╭──
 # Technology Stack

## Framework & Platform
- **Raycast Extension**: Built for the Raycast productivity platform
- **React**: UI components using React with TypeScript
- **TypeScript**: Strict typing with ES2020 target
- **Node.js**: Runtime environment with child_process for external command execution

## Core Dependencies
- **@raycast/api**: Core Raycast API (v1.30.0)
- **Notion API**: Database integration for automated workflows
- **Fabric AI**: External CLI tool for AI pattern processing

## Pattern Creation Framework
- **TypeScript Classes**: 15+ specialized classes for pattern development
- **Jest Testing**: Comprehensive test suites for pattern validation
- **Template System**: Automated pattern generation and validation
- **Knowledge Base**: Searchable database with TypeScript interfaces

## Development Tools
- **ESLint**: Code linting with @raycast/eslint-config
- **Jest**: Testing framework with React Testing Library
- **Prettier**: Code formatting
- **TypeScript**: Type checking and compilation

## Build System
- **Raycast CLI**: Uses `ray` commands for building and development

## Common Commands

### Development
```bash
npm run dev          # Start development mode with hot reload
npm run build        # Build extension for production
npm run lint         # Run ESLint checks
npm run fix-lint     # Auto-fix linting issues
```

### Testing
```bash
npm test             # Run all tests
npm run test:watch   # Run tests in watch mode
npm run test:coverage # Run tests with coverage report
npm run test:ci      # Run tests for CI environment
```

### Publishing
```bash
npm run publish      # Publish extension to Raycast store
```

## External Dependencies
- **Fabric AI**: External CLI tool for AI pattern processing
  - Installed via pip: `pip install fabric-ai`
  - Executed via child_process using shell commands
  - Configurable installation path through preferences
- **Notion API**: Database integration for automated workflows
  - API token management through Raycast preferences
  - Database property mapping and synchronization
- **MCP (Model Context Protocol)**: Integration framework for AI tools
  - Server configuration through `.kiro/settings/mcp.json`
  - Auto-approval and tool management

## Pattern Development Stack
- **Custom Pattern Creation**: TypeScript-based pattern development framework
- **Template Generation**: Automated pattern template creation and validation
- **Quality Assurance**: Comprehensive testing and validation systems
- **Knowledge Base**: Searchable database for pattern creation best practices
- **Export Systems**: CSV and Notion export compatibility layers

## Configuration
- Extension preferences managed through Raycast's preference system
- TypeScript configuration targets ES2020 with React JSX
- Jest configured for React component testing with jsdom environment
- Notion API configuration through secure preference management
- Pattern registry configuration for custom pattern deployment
╰──
§ Problem statement
Among the records above, extract exactly the lines from the line with "- **TypeScript Classes**: 15+" to the line with "- **Quality Assurance**: Comprehensive", both lines included, and leave out the rest.

§ Exercise solution
- **TypeScript Classes**: 15+ specialized classes for pattern development
- **Jest Testing**: Comprehensive test suites for pattern validation
- **Template System**: Automated pattern generation and validation
- **Knowledge Base**: Searchable database with TypeScript interfaces

## Development Tools
- **ESLint**: Code linting with @raycast/eslint-config
- **Jest**: Testing framework with React Testing Library
- **Prettier**: Code formatting
- **TypeScript**: Type checking and compilation

## Build System
- **Raycast CLI**: Uses `ray` commands for building and development

## Common Commands

### Development
```bash
npm run dev          # Start development mode with hot reload
npm run build        # Build extension for production
npm run lint         # Run ESLint checks
npm run fix-lint     # Auto-fix linting issues
```

### Testing
```bash
npm test             # Run all tests
npm run test:watch   # Run tests in watch mode
npm run test:coverage # Run tests with coverage report
npm run test:ci      # Run tests for CI environment
```

### Publishing
```bash
npm run publish      # Publish extension to Raycast store
```

## External Dependencies
- **Fabric AI**: External CLI tool for AI pattern processing
  - Installed via pip: `pip install fabric-ai`
  - Executed via child_process using shell commands
  - Configurable installation path through preferences
- **Notion API**: Database integration for automated workflows
  - API token management through Raycast preferences
  - Database property mapping and synchronization
- **MCP (Model Context Protocol)**: Integration framework for AI tools
  - Server configuration through `.kiro/settings/mcp.json`
  - Auto-approval and tool management

## Pattern Development Stack
- **Custom Pattern Creation**: TypeScript-based pattern development framework
- **Template Generation**: Automated pattern template creation and validation
- **Quality Assurance**: Comprehensive testing and validation systems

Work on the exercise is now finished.